Saturday, February 4, 2012

"Germanophobia rules Europe once again"

BELGRADE -- Germany's strength is causing fear in Europe - something that has been "thought about and discussed" in that country lately, say media reports.
(Tanjug, file)
(Tanjug, file)
The Spiegel magazine thus writes that a German suggestion to send an EU commissioner to Greece to act as controller of the Greek state budget was criticized as "impossible to do and humiliating".
The continent is once again worried about the German domination, while the Greek newspaper Ta Nea published a cartoon showing Chancellor Angela Merkel as a puppeteer in control of Greece, along with a caption reading, "Nein! Nein! Nein!"

German analysts and media commentators, meanwhile, assess that while their country has a right to insist on fiscal discipline in Europe, it must do so using "more careful rhetorics and refraining from making suggestions that are offensive for its EU partners".

The idea to introduce "commissioner for austerity" was impossible to implement and "callous", said they.

"Countries finding themselves in a crisis cannot be turned into protectorates. Such an EU commissioner cannot exist, unless they be given powers originating in laws of occupation," the Welt newspaper writes, and suggest that Greece should leave the eurozone and go its own way, utilizing the freedom that stem from the ability to change exchange rates of a national currency.
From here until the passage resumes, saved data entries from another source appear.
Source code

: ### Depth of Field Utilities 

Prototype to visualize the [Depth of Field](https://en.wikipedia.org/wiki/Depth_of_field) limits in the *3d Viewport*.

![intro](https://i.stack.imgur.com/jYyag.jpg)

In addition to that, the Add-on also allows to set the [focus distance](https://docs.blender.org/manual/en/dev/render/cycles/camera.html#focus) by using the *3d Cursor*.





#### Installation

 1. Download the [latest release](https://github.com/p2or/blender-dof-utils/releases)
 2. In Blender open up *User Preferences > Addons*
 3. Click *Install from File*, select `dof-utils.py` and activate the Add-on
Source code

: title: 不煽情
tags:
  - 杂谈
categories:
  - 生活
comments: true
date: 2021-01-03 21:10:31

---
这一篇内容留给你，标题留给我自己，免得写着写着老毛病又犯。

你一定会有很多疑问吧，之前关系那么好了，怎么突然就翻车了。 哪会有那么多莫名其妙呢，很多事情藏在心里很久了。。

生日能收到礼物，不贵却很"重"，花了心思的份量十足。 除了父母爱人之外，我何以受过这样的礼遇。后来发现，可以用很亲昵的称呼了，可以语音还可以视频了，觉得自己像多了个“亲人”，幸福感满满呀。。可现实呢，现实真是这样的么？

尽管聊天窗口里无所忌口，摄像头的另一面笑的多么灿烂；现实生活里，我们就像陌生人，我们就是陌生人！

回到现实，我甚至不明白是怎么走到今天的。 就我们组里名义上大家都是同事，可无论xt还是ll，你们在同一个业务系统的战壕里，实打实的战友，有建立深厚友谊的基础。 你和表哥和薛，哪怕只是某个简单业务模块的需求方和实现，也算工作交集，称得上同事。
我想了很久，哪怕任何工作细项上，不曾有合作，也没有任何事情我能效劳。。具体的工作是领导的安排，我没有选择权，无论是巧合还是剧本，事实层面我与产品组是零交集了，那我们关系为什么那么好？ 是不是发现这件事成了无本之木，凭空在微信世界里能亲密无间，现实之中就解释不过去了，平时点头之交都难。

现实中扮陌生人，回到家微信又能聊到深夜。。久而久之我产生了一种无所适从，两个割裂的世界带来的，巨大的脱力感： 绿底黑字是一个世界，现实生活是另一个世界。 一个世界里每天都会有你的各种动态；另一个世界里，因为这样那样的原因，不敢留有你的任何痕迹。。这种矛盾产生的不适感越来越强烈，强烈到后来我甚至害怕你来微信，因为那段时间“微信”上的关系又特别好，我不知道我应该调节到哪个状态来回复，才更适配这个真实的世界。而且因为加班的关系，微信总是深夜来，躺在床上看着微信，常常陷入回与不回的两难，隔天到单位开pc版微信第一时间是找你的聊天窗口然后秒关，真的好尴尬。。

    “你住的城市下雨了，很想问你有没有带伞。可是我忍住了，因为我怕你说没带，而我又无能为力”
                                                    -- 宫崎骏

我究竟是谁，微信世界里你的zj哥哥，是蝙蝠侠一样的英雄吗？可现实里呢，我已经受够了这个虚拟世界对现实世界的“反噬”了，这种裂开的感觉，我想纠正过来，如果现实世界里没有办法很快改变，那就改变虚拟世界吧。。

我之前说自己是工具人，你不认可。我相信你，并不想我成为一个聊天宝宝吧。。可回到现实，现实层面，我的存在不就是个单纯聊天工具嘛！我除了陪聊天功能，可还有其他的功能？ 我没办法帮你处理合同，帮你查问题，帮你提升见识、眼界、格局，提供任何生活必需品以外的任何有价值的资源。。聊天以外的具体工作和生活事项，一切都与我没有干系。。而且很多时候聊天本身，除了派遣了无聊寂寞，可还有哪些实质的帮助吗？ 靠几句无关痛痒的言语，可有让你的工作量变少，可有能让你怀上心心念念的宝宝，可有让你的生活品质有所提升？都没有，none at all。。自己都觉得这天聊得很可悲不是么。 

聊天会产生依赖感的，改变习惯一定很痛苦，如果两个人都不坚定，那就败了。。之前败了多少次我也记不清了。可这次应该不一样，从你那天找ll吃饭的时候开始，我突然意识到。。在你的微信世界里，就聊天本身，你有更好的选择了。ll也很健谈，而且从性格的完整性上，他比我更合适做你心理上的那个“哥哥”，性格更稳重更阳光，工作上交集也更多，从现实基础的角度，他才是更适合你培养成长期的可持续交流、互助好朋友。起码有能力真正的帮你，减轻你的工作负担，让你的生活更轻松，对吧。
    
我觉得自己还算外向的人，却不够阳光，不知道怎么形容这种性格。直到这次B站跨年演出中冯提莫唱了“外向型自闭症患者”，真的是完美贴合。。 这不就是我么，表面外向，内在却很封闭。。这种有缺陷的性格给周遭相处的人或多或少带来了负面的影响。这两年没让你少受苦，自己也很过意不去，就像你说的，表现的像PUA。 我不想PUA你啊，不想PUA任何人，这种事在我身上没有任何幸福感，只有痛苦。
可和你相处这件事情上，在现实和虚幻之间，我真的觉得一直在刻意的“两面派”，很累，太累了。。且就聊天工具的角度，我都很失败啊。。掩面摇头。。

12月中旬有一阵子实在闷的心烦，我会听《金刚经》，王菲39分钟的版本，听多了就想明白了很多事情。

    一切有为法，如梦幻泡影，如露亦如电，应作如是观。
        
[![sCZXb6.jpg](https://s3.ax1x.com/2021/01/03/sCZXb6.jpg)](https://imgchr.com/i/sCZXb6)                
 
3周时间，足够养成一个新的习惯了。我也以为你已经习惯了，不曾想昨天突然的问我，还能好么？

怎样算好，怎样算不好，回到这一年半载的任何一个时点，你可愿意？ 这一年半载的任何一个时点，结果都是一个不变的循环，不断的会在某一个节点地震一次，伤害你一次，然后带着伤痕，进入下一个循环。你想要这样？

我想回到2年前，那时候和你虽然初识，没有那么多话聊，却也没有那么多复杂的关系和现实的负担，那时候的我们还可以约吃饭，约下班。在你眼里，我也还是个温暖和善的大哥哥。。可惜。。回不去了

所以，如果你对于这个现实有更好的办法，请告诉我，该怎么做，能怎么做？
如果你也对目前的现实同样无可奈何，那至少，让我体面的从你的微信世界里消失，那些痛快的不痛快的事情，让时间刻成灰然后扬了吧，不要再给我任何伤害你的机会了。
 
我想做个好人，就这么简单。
Frankfurter Allgemeine Zeitung writes that despite its power, "Germany is not the hegemon of Europe". Suddeutsche Zeitung also reached for "big words" in its vocabulary:

"Germany is now what it never wished to be after 1945: the dominant power at the center of Europe. Its attempts to achieve that with cannons and tanks in the 20th century ended in apocalypses of blood and fire, but that is precisely the reason why that Germany no longer exists."

No other country, the daily continued, succumbed to the challenge of nationalism in a manner more terrible than Germany, and asserted that the crimes Germany committed all over Europe still carried great weight "in its collective memory".

"True, it is shameful to exploit that fact today, even in Greece, whose political parties destroyed that country. But it must serve to teach the German government not to confuse firmness with arrogance of power when it comes to the euro crisis... Germany must persuade instead of issue orders. It is as dependent on Europe as Greece is," concluded the newspaper.

Meanwhile, economic indicators show that the German economy is in a much better shape than the rest of Europe, with unemployment at a record low of 6.7 percent - compared to eurozone's 14-year high of 10.4 percent.